Aumentano, con un tasso di crescita annuo del 15%, le richieste di sbiancamento dentale da parte dei pazienti, che attualmente rappresentano circa un terzo dei trattamenti estetici richiesti agli odontoiatri.
Lo dichiara l’Accademia Italiana di Odontoiatria, Conservativa e Restaurativa (AIC), in occasione del congresso Internazionale CONSEURO. Si tratta di un mercato che coinvolge 120.000 persone nel nostro Paese, anche se oltre il 50% degli italiani dichiara di essere insoddisfatto del colore dei propri denti.

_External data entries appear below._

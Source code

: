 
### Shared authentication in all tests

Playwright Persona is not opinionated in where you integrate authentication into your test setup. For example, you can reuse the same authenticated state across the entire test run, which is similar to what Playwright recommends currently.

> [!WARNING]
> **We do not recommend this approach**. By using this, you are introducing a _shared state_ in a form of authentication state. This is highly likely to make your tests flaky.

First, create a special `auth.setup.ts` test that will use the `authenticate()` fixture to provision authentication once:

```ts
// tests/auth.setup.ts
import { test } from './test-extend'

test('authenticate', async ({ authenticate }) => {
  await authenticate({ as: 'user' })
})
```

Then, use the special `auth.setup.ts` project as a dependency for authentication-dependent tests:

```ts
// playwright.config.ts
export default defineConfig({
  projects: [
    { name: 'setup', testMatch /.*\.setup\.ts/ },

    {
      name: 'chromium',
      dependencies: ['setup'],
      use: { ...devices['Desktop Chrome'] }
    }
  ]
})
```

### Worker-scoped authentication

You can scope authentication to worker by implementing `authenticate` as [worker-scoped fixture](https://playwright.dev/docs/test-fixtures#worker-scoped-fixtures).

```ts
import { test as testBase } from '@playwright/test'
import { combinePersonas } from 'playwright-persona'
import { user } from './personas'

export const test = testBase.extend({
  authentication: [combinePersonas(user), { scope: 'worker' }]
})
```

I dati discussi al congresso sono basati su sperimentazioni condotte su denti estratti sottoposti a sbiancamento con gel a pH variabili da 4 a 5,5 (a normativa ISO 28399/2011 stabilisce che gli sbiancanti non debbano avere un pH minore di 4), che hanno evidenziato la presenza di danni a carico dello smalto già con pH acido pari a 4. Sui minori di 18 anni, fatta eccezione per particolari situazioni cliniche – come da direttiva EU 84/2011 – il trattamento è vietato.
Le cause dell’ingiallimento dei denti e la soluzione
Cause principali dell’ingiallimento dei denti sono fumo e alimentazione. In particolare è da limitare l’assunzione frequente di caffè, tè, vino rosso, succhi di frutta scuri e frutti di bosco. Sempre da aggiungere alla lista, poi, ci sono le bevande gassate, l’aceto balsamico e il pomodoro. Anche alcuni antibiotici, come le tetracicline, se usati in gravidanza e nei primi anni di vita possono macchiare i denti, dichiara il Presidente AIC Stefano Patroni.

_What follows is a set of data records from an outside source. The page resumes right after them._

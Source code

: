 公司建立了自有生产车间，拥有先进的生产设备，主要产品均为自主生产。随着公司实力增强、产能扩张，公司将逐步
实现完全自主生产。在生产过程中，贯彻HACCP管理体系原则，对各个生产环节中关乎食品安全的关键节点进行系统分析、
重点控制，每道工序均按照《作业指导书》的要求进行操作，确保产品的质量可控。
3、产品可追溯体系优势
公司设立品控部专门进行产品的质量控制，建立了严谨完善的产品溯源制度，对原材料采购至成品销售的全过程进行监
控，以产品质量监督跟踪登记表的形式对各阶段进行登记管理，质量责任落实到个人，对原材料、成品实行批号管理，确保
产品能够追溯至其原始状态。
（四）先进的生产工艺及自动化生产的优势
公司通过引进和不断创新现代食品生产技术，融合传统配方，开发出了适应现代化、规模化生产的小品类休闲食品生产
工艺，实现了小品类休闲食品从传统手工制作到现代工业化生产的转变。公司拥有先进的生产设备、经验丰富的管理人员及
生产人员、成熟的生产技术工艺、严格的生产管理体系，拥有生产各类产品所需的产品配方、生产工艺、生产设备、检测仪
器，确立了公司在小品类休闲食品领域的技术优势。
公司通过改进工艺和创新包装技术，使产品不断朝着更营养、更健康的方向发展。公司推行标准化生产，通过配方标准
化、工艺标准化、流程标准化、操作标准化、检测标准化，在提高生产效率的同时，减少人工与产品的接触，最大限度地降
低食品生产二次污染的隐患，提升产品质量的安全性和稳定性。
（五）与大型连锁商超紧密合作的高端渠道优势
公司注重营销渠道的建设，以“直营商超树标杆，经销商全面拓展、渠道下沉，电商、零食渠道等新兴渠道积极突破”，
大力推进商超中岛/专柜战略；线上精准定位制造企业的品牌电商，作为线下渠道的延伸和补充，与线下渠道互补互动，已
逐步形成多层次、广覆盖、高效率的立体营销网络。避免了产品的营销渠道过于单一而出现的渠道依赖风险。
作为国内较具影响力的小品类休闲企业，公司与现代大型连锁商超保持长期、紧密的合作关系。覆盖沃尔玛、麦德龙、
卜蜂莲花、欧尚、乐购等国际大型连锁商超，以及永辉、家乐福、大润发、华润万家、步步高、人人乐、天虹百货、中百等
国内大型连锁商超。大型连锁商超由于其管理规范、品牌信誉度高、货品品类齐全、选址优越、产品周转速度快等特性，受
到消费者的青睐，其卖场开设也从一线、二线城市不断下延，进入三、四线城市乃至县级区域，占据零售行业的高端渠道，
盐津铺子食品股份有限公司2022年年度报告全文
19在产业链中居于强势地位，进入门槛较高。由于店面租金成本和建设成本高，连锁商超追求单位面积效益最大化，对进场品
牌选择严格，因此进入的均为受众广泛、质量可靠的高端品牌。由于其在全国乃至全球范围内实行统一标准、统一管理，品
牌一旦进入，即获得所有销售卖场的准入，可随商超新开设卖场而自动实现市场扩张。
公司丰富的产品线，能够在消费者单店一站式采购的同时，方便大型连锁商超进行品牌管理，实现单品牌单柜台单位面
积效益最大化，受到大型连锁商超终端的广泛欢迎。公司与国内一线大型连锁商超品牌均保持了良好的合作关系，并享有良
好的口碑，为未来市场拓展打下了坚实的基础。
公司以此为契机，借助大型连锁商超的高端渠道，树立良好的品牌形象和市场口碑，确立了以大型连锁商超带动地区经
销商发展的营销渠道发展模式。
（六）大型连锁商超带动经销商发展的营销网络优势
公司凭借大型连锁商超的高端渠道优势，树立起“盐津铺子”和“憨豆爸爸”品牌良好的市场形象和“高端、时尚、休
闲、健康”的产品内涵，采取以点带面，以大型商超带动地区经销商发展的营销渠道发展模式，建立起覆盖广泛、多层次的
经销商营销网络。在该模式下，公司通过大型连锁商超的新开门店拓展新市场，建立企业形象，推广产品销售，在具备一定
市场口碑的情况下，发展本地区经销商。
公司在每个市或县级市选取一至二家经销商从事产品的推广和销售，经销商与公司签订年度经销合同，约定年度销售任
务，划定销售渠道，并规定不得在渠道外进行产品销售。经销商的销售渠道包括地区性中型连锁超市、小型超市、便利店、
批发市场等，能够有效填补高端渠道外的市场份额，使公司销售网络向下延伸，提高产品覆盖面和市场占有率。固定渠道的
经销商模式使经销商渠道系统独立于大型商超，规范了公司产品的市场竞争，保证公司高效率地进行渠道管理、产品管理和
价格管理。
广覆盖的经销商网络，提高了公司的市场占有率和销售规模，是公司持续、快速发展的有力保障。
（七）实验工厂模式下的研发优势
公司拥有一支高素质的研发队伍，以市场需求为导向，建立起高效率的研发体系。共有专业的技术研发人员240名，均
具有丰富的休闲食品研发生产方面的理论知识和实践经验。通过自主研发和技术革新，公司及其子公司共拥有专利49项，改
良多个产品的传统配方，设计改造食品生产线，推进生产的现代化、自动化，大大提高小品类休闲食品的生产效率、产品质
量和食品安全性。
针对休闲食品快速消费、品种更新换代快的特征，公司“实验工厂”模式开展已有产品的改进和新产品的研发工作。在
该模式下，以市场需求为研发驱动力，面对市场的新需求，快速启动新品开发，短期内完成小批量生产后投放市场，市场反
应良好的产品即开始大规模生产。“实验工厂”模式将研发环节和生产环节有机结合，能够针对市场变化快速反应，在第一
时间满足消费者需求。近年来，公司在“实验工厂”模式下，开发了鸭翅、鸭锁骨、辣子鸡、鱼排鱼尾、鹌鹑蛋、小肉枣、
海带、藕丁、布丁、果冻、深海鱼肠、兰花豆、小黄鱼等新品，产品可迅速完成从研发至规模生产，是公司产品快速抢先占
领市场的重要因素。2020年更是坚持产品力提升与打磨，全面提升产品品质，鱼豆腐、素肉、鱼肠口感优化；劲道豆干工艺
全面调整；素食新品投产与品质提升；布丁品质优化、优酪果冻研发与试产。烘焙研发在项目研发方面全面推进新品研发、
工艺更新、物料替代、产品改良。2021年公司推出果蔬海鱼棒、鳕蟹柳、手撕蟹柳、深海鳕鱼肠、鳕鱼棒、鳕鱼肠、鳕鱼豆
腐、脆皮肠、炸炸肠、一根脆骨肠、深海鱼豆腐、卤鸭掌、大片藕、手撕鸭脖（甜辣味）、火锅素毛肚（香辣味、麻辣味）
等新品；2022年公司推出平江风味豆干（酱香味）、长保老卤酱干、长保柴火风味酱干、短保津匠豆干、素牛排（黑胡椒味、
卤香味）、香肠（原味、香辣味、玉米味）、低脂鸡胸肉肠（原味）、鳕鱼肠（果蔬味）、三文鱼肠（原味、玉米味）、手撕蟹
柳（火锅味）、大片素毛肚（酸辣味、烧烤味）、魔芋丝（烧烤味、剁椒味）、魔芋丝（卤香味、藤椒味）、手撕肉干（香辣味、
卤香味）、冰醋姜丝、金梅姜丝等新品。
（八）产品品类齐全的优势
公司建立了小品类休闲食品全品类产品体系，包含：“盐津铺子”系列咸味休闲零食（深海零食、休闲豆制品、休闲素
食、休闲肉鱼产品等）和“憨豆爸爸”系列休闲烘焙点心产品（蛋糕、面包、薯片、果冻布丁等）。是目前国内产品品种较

«Il gusto del paziente determina la percezione del bianco e oggi anche in Europa la tendenza è verso denti anche oltre il colore medio naturale, come accade già da tempo oltreoceano, dove i sorrisi sono spesso di un candore abbagliante – sottolinea il Vice Presidente AIC, Federico Ferraris – L’effetto dello sbiancamento è duraturo, anche se non permanente. Secondo le abitudini alimentari e di igiene dentale, si consiglia un richiamo ogni 2-3 anni per mantenere il punto di bianco raggiunto».